Bug in reading pandas df columns
Soda checks for pandas df columns fail if the column names are not lowercase or have any special characters in them.
SODA-1392
Thank you for creating the issue @aayush16. Can you please share a reproducible example?
We use datafusion for the SQL operations in pandas/dask.
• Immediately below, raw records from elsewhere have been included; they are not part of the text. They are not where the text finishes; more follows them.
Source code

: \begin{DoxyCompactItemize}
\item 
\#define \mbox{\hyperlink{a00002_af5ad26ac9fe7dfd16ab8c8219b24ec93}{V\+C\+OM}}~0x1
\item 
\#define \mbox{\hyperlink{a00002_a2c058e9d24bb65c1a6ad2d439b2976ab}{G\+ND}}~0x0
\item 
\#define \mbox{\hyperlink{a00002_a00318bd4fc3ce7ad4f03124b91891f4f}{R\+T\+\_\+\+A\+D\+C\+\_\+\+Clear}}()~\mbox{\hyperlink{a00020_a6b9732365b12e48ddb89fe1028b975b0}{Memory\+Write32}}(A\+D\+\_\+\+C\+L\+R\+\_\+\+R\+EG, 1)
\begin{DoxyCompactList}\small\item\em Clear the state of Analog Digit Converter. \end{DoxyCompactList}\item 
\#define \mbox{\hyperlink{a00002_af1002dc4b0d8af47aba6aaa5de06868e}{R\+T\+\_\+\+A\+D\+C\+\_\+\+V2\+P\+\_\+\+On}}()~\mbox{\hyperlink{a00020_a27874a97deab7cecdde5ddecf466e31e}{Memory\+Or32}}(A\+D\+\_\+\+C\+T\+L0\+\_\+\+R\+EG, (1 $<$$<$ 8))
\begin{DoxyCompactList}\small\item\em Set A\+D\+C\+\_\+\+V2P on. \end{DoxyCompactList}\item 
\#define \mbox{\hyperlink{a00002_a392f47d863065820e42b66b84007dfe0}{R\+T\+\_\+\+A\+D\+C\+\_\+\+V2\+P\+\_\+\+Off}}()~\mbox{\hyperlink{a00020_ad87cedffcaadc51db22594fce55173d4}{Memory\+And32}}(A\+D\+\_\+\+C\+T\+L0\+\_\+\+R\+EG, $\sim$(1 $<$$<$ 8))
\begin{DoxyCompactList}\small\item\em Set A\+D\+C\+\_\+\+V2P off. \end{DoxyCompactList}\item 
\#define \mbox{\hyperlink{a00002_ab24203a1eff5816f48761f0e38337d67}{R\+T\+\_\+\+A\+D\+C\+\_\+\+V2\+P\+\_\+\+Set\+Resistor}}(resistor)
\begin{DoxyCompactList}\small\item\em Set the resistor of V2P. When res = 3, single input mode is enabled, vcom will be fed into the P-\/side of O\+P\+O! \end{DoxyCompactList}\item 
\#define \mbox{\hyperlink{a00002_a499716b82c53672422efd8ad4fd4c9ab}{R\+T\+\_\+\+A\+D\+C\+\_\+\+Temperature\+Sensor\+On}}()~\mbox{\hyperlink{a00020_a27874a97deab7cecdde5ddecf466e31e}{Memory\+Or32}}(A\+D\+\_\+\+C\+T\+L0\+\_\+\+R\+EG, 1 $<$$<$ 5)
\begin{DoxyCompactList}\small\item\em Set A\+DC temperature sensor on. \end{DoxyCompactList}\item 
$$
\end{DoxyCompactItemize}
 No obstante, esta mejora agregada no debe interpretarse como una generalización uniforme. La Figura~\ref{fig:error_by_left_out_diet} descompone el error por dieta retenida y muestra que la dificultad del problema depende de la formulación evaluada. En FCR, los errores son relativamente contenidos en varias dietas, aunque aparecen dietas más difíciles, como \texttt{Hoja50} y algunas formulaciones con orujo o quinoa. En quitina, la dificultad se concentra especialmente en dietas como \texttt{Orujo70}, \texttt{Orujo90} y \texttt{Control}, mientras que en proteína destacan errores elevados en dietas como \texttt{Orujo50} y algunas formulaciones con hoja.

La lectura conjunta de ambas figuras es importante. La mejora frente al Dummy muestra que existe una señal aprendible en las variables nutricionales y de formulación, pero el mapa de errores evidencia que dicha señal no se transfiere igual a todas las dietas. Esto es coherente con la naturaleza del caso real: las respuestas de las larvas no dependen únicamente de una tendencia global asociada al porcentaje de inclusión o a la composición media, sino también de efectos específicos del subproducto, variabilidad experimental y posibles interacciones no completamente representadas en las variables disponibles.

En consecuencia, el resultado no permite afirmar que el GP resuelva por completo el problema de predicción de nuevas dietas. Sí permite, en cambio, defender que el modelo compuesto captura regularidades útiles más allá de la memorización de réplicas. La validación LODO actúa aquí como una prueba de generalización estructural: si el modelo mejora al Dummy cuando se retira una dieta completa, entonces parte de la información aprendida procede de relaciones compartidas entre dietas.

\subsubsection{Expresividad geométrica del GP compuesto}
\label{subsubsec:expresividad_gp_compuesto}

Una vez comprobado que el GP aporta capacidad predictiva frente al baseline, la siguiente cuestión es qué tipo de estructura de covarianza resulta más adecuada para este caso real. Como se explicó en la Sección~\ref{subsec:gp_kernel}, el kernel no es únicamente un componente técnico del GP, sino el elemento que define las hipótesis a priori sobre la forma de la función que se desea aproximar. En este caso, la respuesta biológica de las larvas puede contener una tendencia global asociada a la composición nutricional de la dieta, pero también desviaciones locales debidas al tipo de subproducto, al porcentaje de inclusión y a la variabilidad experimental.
Based on this issue in datafusion, adding double quotes (") might solve the uppercase and special characters issue.
Let me know if adding quotes helps.
The following example having uppercase column name works with quotes ("EMAIL");
import pandas as pd
from soda.scan import Scan
# Create soda scan object
scan = Scan()
scan.set_scan_definition_name("test")
scan.set_data_source_name("dask")
# Create an artificial pandas dataframe
df_employee = pd.DataFrame({"EMAIL": ["[email protected]", "[email protected]", "[email protected]"]})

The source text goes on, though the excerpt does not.